Now on to the current post.


Having just completed our second year as live-aboards and looking back at thousands of photos we’ve taken so far, I wondered why we had sometimes stayed at marinas and sometimes at anchor.  I decided to write about it.  

We’ve stayed at around 40 marinas I guess — as far north as Hessel, Michigan and as far south as Palm Beach, Florida, returning to some of those twice or more.  And I would say we’ve anchored maybe 25 times or so, which is not nearly enough I think.  I’ll explain why below.

Every time we move the boat, we have a planned destination — an anchorage or a marina.  Sometimes we have a back-up in mind, just in case weather gets bad or something important goes wrong with the boat.  In over 8,500 miles travelled so far, we've only had to choose that back-up once.  Not bad.

Not all marinas will work for our boat.  Some do not have enough water at their approach or at their dock for our nearly 6’ draft, especially when tides are significant.  Some don’t offer the 50 Amp power we need.  Some are too expensive.  Some are not protected from wind and waves, or have docks too old or spindly to safely hold us if weather picks up.  And some are just plain “sketchy.”  (More about that below, and it's really funny!)  

Not all anchorages will work for our boat either.  Like marinas, our main concern is having enough depth.  Other worries are protection from winds if they are happening or are forecast to happen, protection from wakes, protection from traffic (we don’t want any night barges running into us), and enough room for our boat to swing if current and/or wind is strong.  As I wrote in my earlier post about anchoring, we always put down a 7:1 chain ratio for peace of mind, even in calm conditions, so our concern about current at an anchorage is mostly about swinging into another boat (or them into us), if the anchorage is small or crowded.  A couple times, we’ve come closer to that than we’d like.  It's no fun watching a boat anchored nearby getting closer and closer, or waking up to the sight of one too close. 

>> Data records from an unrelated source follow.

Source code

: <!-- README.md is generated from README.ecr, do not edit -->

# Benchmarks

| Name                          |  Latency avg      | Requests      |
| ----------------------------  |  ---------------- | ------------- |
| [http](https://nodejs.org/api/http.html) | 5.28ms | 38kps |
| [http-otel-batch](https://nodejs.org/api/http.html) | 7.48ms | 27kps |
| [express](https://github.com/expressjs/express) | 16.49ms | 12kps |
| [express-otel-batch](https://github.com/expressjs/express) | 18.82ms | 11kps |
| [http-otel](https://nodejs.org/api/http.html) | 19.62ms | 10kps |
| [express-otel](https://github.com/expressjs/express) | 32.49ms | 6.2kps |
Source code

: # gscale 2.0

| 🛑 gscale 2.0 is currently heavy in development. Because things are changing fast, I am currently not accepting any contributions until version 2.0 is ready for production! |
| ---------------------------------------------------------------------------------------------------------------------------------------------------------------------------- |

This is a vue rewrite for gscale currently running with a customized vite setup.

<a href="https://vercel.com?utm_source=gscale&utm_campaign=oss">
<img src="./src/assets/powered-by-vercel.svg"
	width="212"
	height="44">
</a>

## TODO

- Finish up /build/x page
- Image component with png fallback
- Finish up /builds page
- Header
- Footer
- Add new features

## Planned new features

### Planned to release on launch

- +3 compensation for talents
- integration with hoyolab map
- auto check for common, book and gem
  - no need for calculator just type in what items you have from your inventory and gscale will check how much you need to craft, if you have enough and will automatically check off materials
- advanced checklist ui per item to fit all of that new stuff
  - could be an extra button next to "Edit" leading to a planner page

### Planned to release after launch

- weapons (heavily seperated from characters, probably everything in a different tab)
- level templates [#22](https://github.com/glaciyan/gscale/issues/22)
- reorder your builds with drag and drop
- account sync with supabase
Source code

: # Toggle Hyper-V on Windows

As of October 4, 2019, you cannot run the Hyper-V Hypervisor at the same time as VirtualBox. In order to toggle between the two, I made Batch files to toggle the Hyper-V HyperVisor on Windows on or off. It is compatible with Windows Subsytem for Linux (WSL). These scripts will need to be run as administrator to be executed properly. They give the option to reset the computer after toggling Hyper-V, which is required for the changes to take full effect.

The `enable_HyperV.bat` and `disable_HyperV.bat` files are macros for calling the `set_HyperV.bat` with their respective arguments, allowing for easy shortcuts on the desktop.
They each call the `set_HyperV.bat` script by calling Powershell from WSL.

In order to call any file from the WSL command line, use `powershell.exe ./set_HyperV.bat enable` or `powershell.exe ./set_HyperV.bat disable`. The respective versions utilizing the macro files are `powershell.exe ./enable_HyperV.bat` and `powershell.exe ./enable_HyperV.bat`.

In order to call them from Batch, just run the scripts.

There seems to be water all around us, but often very little under us in marinas or at anchor.

The reviews in Active Captain are helpful in choosing our marinas because they tell us what each one has to offer, sometimes what they charge, what local places to see or shop or eat at, and what the staff are like.  The Waterway Guide and an internet search of the area we are heading to is also helpful in checking out marinas.  

Decent anchorages are not that hard to find.  Active Captain reviews are an excellent place to start, because they tell us where the deepest water can be found, how to approach each anchorage (if the way in is tricky), how bad the bugs or noise levels are, how much wake from other boats to expect, and whether there is a dingy dock nearby if we want to tender to shore.  

This blog post is the first time I had though about what was behind our many choices between mooring in a marina or anchoring.  And why we’ve seemed to default so many times to a marina as our first choice. 


Reasons to Moor at a Marina

My dad found the first year of running our boat pretty stressful.  Ok, really stressful.  Amazing, but stressful.  I did say stressful, right?  (A friend of ours nicknamed him “Captain Stressbuckets.”  I still call him that sometimes.)  Having never owned a big boat before, he had a lot to learn all at once about running the systems, and navigating in new conditions.  And he had to learn how the boat handled in all those different conditions.  Because of this, he was pretty wiped out at the end of each day we moved the boat.  And we moved her a looooong way that first year.  From south Florida up the coast, well into Chesapeake Bay, up the Hudson River, through the Erie and Oswego Canals, the lengths of Lakes Ontario and Erie (including the Welland Canal between them), then to the Northern tips of Lake Huron and Lake Michigan.  And then, back to Palm Beach.  This meant long ocean passages, hundreds of miles of Intra-coastal, many bridges, 30+ locks, and the entire lengths of three Great Lakes — all of these things twice   in the span of less than 9 months.  

So, at the end of each day, he wanted to tie up to a dock and get off the boat.  Given how tired he was, he also wanted to eat out rather than cook.  

We had owned the boat just three months.  Here's my dad, happy and relieved to be tied up at Ess-Kay Yards Marina, Lake Oneida, NY.  Where's our exhaust stack?  More about that below...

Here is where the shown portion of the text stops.